Militante pró-nazista
Talvez poucas
pessoas saibam, mas Dom Helder Câmara começou sua vida pública como militante
na direita pró-nazista.
Ele foi, de fato,
hierarca da Ação Integralista Brasileira (AIB), o movimento pró-nazista fundado
por Plínio Salgado. Em 1934, o então Padre Câmara passou a fazer parte do
Conselho Supremo da AIB. Dois anos depois, ele se tornou o secretário pessoal
de Plínio Salgado e então Secretário Nacional de AIB, participando como
protagonista em comícios e passeatas paramilitares que imitavam as dos nazistas
na Alemanha. Suas convicções pró-nazistas eram tão profundas, que ao ser
ordenado sacerdote fez questão de vestir, sob a batina, a famigerada “camisa
verde” que era o uniforme da milícia integralista.
Em 1946, o
arcebispo do Rio de Janeiro queria fazê-lo seu bispo auxiliar, mas a Santa Sé
recusou por causa de sua precedente militância pró-nazista. A nomeação veio
apenas seis anos depois. Enquanto isso, Helder Câmara havia completado sua
passagem do integralismo pró-nazista ao progressismo pró-marxista.
Quando, em 1968, o
escritor brasileiro Otto Engel escreveu uma biografia de Mons. Câmara, ele
recebeu ordens sumárias da Cúria de Olinda-Recife proibindo-o de publicá-la.
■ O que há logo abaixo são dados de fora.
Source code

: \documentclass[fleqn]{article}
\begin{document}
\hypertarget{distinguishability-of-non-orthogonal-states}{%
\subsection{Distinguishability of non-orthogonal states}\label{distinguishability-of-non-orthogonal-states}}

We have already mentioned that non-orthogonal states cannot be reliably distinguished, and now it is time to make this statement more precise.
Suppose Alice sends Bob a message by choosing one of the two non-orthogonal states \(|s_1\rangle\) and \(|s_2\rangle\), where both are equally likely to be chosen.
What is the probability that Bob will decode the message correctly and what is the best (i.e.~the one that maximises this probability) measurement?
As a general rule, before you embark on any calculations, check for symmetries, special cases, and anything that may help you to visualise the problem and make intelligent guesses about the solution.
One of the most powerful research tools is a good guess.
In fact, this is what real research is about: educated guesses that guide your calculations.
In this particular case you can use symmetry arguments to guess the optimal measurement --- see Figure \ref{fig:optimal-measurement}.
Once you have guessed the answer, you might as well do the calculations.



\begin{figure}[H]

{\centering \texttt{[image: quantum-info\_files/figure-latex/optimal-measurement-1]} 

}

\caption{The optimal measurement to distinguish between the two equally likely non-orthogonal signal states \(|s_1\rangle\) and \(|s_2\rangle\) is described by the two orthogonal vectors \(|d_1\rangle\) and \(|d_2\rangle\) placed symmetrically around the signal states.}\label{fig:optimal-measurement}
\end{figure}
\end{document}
O
arcebispo não queria que seu passado pró-nazista fosse conhecido.
Da JUC para o PC. A Ação Católica
Brasileira
Em 1947, Padre
Câmara foi nomeado Assistente Geral da Ação Católica brasileira, que, sob sua
influência, começou a deslizar para a esquerda para abraçar, em alguns casos, o
marxismo-leninismo. A migração foi particularmente evidente na JUC (Juventude
Universitária Católica), da qual Helder Câmara era particularmente próximo.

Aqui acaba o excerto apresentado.